Juan Francisco Comendador
El Papa Francisco ha
convocado para hoy una jornada de ayuno y oración con el fin de evitar la
previsible e inminente guerra en Siria. Su Santidad no conoce eufemismos ni
retóricas políticas de carácter mesiánico: llama a la guerra por su nombre, y
en consonancia con sus antecesores, se muestra un ferviente impulsor de la paz.
La violencia sólo engendra violencia, y exige ser aplacada con nuevos e
implacables estallidos: es la lógica demoníaca del mundo que se impone sobre
los buenos deseos y el sentir común.
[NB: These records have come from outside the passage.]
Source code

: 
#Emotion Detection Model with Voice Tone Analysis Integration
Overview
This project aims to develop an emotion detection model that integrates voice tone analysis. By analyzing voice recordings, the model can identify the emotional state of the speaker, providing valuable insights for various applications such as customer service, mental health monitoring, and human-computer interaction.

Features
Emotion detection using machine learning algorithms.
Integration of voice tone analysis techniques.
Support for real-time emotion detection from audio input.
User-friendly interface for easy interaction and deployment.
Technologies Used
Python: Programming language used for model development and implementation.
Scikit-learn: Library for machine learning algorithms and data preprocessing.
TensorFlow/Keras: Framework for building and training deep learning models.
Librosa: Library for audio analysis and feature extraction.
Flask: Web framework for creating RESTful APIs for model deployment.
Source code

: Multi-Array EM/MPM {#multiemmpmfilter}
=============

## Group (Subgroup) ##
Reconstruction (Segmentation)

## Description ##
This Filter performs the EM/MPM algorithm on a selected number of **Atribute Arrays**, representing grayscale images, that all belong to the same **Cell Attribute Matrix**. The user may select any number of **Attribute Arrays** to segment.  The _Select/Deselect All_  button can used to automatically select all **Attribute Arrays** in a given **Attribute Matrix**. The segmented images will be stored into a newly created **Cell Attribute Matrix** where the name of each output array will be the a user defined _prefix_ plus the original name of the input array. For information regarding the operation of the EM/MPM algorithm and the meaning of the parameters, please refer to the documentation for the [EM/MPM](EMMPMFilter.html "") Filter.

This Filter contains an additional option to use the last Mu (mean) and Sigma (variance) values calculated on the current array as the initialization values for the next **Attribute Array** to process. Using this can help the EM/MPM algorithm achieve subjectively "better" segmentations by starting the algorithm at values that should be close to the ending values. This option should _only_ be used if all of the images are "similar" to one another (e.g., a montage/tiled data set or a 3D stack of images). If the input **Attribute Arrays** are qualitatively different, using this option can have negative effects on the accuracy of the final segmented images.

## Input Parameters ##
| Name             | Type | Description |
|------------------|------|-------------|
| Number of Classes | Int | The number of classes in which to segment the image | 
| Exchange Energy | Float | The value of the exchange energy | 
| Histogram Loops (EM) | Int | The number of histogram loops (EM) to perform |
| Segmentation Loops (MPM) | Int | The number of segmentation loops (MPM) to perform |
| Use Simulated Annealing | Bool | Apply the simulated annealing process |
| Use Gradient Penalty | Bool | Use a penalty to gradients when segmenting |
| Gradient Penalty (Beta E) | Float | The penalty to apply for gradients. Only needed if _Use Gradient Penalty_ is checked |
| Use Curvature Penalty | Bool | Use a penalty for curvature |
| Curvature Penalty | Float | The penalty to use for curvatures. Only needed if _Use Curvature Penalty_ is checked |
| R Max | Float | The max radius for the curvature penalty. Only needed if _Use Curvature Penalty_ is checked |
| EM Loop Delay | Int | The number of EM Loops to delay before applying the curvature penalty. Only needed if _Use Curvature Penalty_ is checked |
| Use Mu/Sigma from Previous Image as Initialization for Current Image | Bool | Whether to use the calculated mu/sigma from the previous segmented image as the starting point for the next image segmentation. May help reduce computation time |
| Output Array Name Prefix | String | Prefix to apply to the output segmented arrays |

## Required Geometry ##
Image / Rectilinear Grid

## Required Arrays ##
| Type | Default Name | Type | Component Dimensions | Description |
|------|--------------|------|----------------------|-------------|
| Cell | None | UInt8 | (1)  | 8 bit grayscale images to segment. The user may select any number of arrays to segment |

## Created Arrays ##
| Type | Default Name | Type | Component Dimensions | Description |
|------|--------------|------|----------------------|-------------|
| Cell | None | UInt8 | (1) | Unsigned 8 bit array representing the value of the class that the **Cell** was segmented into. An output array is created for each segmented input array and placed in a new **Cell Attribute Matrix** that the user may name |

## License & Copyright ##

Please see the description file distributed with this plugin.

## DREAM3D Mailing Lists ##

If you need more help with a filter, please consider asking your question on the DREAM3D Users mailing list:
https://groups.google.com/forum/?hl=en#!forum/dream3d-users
José Bergamín, en una conferencia titulada
La importancia del demonio, responsabiliza
al ángel caído de esta sucesión de crímenes impunes que, suscitando un temor
justificado, parecen dar un sentido a la historia. Como la mirada nostálgica de
«el Ángel de la Historia» (W. Benjamin), que continúa su vuelo olvidando a las
víctimas de sus piruetas.
Llaman la atención las
armas elegidas por Francisco para librar su batalla contra la intervención
militar: el ayuno y la oración. Por lo extemporáneo y la aparente inutilidad
política de tales prácticas religiosas. Un cierto espíritu cínico vería en
semejante propuesta un cándido infantilismo papal. El mismo Jesús parece
cancelar definitivamente el valor religioso del ayuno cuando afirma eso de que
«a vino nuevo, odres nuevos» ante quienes le reprochaban que sus discípulos no
ayunaban ni oraban (Lc 5, 33-39). El ayuno y la oración que lo acompaña
aparecen a nuestra acomodada conciencia como rémora de un pasado no tan lejano:
un ejercicio espiritual algo vintage.
¿Y si lejos de una pose
estética, de un superfluo ejercicio ascético o piadoso, el ayuno y la oración
se revelasen como verdaderos instrumentos políticos que expresasen la
insumisión ante la lógica demoniaca que responde a la violencia con más
violencia? El ayuno consiste en la renuncia al alimento, que es el bien
primario sobre el que se fundamenta el poder y su dinámica: el deseo insaciable
de poder descansa sobre el temor al hambre. «No sólo de pan vive el hombre»,
responde Jesús al tentador que trastoca el temor inconsciente a la inanición en
una sed de dominio ante la que es preciso tomar postura, definirse. Pecar –
caer en la tentación- consiste en dejarse arrastrar por este impulso de
dominación, por naturaleza violento, que tiene su origen en una especie de horror vacui biológico.
La oración remite al
silencio, que es la ausencia de palabras, una ausencia empero comunicativa, y
casi siempre de mayor elocuencia. «Es preciso castigar a quienes han empleado
armas químicas contra la población civil…». En estos días asistimos a los
intentos de forjar un sujeto con autoridad moral para conjugar el verbo
«castigar». Ni la Onu, ni el parlamento británico, ni el presidente de los
Estados Unidos de América, un personaje por definición de naturaleza mesiánica
y redentora, se han erigido –de momento- en sujetos capaces. Este pudor
gramatical revela una impotencia que nos recuerda que quizá hay palabras que no
pueden ser dichas, porque ya no existe el sujeto que las pronuncie.
Me parece de lo más
razonable que el Papa se acuerde con frecuencia del demonio, y lo traiga
colación a propósito de esta y de tantas otras guerras. Lo demoníaco es tan
simple y tan terrible como un pronombre personal, o un trozo de pan por el que
todos luchan sin tregua. El ayuno y la oración declaran una suspensión de la
lógica atávica de nuestras civilizadas políticas, permitiéndonos atisbar el
perverso mecanismo que las sostienen. A día de hoy, no se me ocurre un arma más
eficaz, para neutralizar su poderoso efecto sobre nuestras conciencias.